What this task involves: Within this material, how many lines have the string "即它可以部署其他合同" in them? The answer is a number, with nothing added.

Data for this exercise START

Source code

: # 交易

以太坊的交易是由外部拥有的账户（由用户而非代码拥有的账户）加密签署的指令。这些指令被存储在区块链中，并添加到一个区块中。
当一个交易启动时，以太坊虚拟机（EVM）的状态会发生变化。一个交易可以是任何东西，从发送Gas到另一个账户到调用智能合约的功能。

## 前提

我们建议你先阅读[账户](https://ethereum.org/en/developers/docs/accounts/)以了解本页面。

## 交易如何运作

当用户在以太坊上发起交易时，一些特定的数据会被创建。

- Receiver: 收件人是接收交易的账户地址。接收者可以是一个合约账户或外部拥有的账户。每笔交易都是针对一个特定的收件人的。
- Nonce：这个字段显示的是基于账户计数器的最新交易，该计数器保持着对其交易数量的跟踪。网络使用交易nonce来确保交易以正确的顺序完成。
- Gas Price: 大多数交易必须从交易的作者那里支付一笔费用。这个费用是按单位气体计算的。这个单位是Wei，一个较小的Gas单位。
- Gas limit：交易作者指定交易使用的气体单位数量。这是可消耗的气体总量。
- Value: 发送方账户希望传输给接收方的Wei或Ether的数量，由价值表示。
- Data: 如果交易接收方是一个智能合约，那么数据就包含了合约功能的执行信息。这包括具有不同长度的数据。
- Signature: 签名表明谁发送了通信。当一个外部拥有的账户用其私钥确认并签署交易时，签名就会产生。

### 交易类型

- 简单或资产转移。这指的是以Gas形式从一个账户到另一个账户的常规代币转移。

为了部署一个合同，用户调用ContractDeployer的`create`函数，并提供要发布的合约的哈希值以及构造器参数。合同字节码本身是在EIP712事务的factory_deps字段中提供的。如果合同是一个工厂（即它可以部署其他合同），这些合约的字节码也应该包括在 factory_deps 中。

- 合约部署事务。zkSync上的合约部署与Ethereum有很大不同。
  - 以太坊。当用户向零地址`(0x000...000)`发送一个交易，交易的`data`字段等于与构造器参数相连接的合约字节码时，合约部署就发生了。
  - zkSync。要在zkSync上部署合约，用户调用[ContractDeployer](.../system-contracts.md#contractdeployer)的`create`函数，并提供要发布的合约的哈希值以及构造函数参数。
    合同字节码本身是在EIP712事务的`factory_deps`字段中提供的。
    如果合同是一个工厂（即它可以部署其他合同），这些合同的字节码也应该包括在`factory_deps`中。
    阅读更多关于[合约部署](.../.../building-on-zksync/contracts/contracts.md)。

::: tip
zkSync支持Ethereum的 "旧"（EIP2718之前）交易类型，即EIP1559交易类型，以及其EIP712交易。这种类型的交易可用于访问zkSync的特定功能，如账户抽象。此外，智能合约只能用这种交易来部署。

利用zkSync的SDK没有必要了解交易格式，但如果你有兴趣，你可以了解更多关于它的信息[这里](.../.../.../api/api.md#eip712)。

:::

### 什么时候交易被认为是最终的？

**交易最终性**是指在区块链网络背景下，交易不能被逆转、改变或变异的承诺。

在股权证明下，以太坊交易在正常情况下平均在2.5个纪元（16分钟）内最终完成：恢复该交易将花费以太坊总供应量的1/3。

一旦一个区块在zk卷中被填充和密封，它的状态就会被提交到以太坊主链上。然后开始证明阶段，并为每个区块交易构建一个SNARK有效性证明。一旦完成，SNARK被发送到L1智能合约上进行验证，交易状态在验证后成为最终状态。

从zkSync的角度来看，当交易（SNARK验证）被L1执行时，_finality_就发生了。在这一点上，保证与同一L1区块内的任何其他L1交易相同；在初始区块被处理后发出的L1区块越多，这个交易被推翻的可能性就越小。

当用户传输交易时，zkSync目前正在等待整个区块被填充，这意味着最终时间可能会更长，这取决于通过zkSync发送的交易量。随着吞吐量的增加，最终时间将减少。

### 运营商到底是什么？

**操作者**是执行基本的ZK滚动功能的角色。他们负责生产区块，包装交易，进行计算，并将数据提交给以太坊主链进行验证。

Data for this exercise END

Answer space: 2